Of all the Mask tributes floating around the Internet today, we have to give it up to Jonathan Snowden’s BloodyElbow interview with Lewis’s former TapouT business partners, Dan “Punkass” Caldwell and Timothy “SkySkrape” Katz.” Some highlights are after the jump.
*****
“Charles was living in a friend’s house in the back room on a mattress on the floor,” SkySkrape said. “But on his wall, printed on a piece of white computer paper, he’d have all these sayings. ‘To quit doesn’t exist.’ He’d have ‘I cleared $2000 this month.’ Then ‘I cleared $10,000 this month.’ Meaning the company made that much money. Just little things that pushed him. They weren’t always numbers he had achieved. They were things he was one day going to achieve. And it wasn’t about money. It was about being able to go back out, to support more fighters. It was about giving back. There were times we were sleeping on Josh Barnett’s floor at a UFC when we didn’t have enough money for a room because we were paying the fighters.”
*****
“We did a show in Arizona and we had two fighters. The choice was whether we were going to pay the fighters or get home that night. It was only about $200 or $300 bucks each, but after paying the venue for being there and each fighter, we didn’t have enough for a hotel room. We were going to have to drive straight back. I can remember telling Charles ‘Bro, don’t worry about it. I can drive. I’ve got it.’ We had driven there that day and were looking at another six hours on the road with no sleep after the show. I can remember him breaking down and crying. He was apologizing because he felt like he had failed,” Punkass said. “Because we hadn’t made enough money that night. He took that as a personal failure. I remember telling him it was cool, that it was going to be okay. Usually he was the anchor. He’s the guy that everybody looks to when sh*t’s going sideways. But we all had to support each other. It meant the world to us. As bad as things were, and I’m telling you things were bad, we wouldn’t want to be anywhere else. We believed we were going to make this shit happen. It was like that Eminem song. You only have one chance to make it. And we preached it, promised ourselves. We are not going to fail.

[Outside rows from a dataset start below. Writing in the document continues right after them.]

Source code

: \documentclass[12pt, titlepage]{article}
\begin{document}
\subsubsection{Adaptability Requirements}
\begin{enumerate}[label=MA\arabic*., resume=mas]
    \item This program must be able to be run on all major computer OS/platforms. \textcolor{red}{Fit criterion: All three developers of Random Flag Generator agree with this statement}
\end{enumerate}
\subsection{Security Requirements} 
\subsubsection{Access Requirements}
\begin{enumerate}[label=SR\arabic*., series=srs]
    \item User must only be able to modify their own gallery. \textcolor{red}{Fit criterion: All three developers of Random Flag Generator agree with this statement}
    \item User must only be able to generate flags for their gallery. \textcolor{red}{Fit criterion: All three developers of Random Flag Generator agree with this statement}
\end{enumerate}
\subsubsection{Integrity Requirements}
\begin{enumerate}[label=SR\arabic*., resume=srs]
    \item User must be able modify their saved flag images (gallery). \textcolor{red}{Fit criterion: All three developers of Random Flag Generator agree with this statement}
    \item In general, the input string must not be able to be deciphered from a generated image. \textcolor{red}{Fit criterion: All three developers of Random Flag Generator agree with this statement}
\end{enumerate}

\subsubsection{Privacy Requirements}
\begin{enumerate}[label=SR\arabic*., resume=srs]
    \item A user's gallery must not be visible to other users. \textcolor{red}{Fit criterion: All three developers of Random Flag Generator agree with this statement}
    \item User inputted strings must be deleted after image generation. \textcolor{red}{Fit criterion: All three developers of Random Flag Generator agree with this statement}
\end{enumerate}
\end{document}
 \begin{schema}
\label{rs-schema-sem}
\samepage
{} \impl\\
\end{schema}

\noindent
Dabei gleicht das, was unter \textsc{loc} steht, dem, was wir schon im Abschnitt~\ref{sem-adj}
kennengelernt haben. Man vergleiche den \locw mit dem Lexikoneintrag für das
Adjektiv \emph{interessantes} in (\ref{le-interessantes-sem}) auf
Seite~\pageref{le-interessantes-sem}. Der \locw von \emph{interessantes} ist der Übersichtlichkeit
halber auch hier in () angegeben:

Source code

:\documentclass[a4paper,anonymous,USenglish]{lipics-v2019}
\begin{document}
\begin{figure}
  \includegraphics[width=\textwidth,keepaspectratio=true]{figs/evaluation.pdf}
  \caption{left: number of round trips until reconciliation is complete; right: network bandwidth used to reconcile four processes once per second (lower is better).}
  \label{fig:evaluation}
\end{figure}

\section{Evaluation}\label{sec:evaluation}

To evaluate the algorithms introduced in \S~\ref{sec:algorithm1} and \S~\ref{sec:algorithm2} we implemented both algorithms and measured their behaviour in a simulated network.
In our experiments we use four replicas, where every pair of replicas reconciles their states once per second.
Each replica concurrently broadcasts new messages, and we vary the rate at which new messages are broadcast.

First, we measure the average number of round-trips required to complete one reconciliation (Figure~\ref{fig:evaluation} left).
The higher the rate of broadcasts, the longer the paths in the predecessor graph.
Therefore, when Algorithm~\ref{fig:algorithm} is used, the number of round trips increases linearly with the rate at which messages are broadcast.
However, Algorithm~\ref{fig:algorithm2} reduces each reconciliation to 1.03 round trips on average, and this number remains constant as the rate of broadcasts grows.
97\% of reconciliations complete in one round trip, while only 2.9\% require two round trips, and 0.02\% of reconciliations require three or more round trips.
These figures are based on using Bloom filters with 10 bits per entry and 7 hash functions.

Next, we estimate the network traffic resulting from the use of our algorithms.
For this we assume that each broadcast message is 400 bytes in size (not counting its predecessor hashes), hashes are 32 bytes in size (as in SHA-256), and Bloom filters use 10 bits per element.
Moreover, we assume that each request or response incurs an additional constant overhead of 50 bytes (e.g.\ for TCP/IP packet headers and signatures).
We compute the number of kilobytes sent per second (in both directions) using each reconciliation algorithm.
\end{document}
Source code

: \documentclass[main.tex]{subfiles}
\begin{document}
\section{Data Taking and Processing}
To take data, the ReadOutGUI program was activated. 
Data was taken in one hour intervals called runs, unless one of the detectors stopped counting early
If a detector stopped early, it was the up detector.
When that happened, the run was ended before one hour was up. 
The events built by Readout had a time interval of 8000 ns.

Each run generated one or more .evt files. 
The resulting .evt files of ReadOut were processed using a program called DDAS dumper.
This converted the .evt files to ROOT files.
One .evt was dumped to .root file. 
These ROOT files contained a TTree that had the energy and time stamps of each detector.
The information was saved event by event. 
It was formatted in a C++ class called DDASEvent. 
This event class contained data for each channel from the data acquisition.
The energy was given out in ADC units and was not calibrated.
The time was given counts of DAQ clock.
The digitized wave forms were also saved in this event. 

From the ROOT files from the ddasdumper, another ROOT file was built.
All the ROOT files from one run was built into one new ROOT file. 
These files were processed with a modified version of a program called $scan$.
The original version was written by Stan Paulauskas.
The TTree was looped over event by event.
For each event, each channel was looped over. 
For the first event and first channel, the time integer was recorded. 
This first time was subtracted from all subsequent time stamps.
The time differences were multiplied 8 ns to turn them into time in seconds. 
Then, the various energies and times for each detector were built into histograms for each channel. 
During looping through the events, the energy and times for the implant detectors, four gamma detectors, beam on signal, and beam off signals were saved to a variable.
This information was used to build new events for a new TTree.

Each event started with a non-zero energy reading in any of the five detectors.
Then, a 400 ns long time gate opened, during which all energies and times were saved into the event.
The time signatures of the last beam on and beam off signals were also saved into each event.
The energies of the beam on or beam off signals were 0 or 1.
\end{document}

There is no Plan B. That was Charles’s saying. It’s the story of Cortez. I don’t know if it is a true story, but the way Mask told it these guys land in the new world and were outnumbered by the natives five to one. The captain had his men burn all the ships. His first mate said ‘What will we do if we have to retreat?’ And Cortez said ‘There is no Plan B. We have to win.’ There is no escape. Burn these ships and we’re going to go win this f*cking war. That was our mentality. That’s how we thought.”
*****
“There’s not 10 minutes that go by in a day without thinking about Charles. Our life is surrounded and entrenched in TapouT. It’s impossible to not think about him,” Skrape said. “For six, eight, ten months I was kind of just numb. When I met Dan and Charles I was only 18 years old. I was just out of high school, just a kid. He was like a big brother, like a father figure. He was my best friend. I looked at him for everything in my life. And suddenly I couldn’t go to him anymore. When we got into a city we would just walk, the three of us walking, talking, dreaming, all that nonsense. We’d end up on a bus bench or something. Memories like that are kind of cool to think about. There’s still so much more to accomplish. We haven’t come close to making it, to fulfilling Charles’s dream of being the biggest brand in the world. Charles always talked about TapouT being his dream. I hope he inspires people to go out and live their dream. If other people can’t see it, that’s because it’s not their dream. Do what is in your heart and don’t worry about what anybody else tells you.”